[[ Data to examine open ]]
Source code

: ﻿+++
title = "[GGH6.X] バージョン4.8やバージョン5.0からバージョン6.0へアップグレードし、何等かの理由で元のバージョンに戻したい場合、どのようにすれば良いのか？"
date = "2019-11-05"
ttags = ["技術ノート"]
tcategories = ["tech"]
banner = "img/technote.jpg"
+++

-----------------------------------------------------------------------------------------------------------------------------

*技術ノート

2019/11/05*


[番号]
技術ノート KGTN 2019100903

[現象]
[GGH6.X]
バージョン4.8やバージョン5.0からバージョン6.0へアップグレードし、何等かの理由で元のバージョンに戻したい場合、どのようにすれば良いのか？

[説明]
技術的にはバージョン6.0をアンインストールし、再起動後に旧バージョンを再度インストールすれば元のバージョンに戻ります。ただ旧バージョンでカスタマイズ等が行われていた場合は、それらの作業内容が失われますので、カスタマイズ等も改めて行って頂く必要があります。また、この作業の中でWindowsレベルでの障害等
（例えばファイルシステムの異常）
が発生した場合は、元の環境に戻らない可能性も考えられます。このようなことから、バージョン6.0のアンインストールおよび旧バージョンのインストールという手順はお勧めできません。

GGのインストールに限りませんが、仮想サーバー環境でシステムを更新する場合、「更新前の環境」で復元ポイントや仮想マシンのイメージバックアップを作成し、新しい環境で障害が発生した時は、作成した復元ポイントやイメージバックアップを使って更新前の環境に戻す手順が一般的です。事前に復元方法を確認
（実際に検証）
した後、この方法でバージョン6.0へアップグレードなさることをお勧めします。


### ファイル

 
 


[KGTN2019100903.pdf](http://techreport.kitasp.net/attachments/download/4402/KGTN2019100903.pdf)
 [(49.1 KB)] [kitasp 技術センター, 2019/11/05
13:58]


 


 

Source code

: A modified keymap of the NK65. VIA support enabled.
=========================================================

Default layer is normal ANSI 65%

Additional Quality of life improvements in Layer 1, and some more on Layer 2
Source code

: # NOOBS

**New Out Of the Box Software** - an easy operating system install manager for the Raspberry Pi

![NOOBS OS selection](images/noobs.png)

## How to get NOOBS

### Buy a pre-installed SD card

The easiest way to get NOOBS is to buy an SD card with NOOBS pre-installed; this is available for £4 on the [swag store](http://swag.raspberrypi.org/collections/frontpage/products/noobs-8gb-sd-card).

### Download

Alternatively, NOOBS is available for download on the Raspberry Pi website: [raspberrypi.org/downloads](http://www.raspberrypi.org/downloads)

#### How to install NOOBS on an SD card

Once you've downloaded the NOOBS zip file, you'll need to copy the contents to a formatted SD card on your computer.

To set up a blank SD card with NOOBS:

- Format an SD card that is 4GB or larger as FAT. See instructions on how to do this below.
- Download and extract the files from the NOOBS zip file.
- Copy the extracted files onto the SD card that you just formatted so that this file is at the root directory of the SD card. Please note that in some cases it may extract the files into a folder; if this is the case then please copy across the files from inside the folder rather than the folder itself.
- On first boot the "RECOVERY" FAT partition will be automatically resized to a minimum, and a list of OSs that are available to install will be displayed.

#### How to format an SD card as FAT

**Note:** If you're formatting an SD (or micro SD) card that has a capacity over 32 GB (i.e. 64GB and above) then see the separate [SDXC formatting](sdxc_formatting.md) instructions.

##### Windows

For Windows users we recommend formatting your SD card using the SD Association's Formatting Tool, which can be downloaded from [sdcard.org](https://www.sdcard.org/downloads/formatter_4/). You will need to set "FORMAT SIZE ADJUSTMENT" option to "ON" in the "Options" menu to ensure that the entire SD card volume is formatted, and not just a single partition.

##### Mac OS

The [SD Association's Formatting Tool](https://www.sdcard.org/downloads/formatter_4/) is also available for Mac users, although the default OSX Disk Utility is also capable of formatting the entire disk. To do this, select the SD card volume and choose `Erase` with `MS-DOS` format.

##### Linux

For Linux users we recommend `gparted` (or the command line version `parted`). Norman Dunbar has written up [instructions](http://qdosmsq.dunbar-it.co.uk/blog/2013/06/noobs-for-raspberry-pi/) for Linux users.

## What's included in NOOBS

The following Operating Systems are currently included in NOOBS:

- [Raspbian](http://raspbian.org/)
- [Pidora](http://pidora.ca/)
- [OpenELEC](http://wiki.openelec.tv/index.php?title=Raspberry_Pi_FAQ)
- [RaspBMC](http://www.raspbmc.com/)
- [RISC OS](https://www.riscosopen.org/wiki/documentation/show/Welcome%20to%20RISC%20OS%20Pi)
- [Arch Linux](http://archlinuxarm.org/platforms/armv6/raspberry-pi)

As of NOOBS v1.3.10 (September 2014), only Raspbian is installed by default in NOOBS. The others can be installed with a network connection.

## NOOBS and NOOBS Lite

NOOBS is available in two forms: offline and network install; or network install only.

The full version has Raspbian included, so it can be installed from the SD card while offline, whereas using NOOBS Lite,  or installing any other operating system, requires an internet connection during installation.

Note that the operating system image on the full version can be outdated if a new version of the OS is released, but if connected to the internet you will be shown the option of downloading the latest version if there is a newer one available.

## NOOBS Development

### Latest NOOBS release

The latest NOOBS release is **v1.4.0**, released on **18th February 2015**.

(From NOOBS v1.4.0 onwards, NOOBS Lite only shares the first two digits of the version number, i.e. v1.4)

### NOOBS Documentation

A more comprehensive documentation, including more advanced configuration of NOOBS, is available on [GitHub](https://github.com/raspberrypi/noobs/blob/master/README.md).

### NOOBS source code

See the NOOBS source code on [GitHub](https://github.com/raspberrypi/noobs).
[[ Data to examine closed ]]
[[ Data to examine open ]]
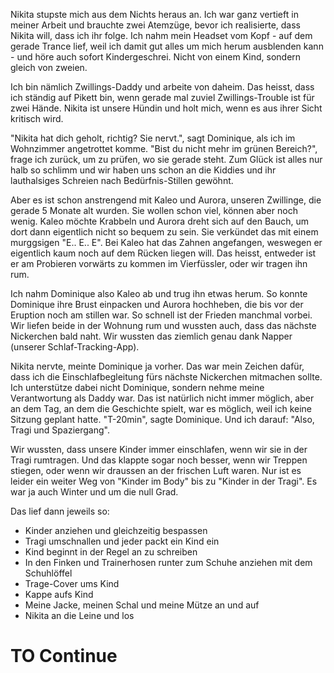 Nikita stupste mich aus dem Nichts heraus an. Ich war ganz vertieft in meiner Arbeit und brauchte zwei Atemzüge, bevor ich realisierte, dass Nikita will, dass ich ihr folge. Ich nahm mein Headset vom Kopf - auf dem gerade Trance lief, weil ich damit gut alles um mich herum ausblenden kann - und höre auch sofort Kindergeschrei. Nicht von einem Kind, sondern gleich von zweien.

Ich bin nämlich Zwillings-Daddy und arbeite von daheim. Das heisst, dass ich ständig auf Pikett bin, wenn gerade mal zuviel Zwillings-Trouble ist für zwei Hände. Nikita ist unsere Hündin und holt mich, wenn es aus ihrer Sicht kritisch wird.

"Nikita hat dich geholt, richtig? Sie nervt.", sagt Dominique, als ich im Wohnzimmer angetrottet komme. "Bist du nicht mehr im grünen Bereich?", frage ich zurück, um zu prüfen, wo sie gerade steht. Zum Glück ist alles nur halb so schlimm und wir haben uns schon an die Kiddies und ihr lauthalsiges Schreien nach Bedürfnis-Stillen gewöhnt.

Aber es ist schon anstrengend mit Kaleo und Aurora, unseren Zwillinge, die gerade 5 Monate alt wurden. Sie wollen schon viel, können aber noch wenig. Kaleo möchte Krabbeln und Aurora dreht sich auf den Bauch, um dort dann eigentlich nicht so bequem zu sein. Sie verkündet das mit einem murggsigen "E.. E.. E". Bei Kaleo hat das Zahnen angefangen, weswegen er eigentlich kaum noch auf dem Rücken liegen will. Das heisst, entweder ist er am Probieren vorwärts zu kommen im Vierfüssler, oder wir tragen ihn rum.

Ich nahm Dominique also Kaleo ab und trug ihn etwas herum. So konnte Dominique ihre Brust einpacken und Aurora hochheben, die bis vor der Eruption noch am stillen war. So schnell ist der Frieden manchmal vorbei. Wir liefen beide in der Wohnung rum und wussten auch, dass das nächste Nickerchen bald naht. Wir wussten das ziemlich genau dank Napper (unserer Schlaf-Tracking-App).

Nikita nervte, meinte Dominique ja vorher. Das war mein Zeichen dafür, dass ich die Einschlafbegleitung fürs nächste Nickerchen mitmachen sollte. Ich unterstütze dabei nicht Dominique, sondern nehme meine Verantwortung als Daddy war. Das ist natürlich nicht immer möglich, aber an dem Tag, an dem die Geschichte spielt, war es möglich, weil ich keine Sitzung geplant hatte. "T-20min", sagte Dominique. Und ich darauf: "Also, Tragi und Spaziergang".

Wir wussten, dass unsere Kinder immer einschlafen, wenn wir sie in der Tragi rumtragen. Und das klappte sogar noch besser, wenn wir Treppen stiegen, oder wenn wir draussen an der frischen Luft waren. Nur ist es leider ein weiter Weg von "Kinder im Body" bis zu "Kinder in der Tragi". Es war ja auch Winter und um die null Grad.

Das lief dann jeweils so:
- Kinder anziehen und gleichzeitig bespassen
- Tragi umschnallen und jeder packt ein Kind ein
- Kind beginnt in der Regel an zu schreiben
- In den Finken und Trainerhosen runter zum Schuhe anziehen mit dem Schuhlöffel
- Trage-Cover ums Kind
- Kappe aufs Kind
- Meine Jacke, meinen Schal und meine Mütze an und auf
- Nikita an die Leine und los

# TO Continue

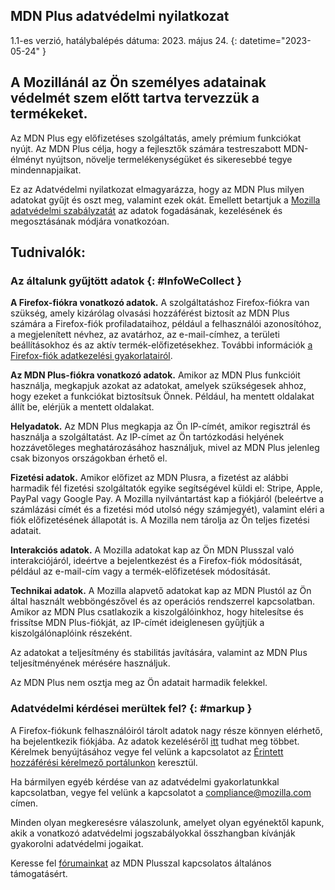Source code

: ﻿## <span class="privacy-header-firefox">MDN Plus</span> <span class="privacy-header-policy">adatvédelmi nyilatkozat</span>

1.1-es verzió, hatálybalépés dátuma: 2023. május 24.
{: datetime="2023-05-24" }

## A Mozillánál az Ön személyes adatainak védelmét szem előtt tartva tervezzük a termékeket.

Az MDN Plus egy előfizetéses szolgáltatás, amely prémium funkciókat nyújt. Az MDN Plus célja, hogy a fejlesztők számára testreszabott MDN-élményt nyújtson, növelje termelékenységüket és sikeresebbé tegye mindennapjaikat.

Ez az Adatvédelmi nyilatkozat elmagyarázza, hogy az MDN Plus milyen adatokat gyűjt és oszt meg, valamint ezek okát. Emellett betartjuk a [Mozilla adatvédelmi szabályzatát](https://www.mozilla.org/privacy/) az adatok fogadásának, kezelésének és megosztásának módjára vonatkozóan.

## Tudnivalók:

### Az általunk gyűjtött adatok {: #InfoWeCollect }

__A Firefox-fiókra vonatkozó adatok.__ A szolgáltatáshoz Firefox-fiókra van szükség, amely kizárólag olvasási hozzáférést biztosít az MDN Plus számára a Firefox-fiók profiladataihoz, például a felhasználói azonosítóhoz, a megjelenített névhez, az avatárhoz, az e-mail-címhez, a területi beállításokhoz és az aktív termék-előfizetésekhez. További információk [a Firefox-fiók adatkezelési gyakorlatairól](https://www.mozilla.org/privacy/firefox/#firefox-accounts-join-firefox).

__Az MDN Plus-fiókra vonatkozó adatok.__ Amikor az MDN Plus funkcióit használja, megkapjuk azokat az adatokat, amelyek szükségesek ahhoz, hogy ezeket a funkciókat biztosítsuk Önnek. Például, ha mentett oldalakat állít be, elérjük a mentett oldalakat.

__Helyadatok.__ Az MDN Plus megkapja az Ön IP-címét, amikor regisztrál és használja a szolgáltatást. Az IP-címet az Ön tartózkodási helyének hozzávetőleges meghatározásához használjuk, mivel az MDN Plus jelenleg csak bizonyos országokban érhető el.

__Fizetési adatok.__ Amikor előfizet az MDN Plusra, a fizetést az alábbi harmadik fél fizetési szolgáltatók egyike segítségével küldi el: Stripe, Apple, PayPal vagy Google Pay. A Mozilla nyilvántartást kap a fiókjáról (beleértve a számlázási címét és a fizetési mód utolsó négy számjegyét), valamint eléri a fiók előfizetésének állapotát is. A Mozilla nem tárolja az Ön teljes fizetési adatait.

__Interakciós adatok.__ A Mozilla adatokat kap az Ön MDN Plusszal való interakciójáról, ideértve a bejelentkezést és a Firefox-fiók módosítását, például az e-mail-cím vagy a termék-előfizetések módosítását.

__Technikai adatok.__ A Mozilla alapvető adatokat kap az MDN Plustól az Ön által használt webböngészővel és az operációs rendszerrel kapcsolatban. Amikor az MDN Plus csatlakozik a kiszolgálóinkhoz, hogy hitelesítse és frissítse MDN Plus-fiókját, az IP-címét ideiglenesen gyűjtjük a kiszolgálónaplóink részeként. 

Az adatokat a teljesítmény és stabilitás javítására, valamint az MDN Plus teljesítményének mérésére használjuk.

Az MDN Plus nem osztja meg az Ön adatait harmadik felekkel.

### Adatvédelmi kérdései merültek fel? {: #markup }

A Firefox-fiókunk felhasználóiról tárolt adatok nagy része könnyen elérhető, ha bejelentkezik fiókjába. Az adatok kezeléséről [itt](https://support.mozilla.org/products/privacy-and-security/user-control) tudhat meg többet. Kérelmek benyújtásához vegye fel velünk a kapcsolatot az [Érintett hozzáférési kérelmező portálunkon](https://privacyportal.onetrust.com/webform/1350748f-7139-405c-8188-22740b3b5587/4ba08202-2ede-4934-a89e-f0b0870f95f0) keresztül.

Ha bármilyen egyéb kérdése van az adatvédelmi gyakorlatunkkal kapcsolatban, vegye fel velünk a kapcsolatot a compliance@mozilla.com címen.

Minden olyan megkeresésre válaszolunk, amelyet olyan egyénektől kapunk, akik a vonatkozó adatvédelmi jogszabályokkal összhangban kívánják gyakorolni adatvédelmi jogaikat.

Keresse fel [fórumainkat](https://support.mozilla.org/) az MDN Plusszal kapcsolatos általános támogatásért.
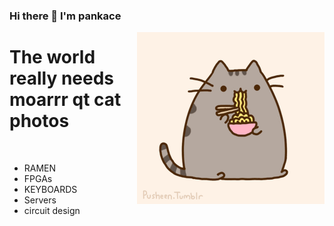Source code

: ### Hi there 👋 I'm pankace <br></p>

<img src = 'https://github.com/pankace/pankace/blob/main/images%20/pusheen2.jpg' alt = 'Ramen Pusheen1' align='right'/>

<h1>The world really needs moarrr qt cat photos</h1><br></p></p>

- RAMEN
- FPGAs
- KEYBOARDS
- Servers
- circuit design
[[ Data to examine closed ]]
→ Exercise description
Each line above that falls between the line with "Ha bármilyen egyéb" and the line with "- circuit design" should be printed exactly, together with those two lines, but the pictures should not.

→ Exercise response
Ha bármilyen egyéb kérdése van az adatvédelmi gyakorlatunkkal kapcsolatban, vegye fel velünk a kapcsolatot a compliance@mozilla.com címen.

Minden olyan megkeresésre válaszolunk, amelyet olyan egyénektől kapunk, akik a vonatkozó adatvédelmi jogszabályokkal összhangban kívánják gyakorolni adatvédelmi jogaikat.

Keresse fel [fórumainkat](https://support.mozilla.org/) az MDN Plusszal kapcsolatos általános támogatásért.
Source code

: ### Hi there 👋 I'm pankace <br></p>

<img src = 'https://github.com/pankace/pankace/blob/main/images%20/pusheen2.jpg' alt = 'Ramen Pusheen1' align='right'/>

<h1>The world really needs moarrr qt cat photos</h1><br></p></p>

- RAMEN
- FPGAs
- KEYBOARDS
- Servers
- circuit design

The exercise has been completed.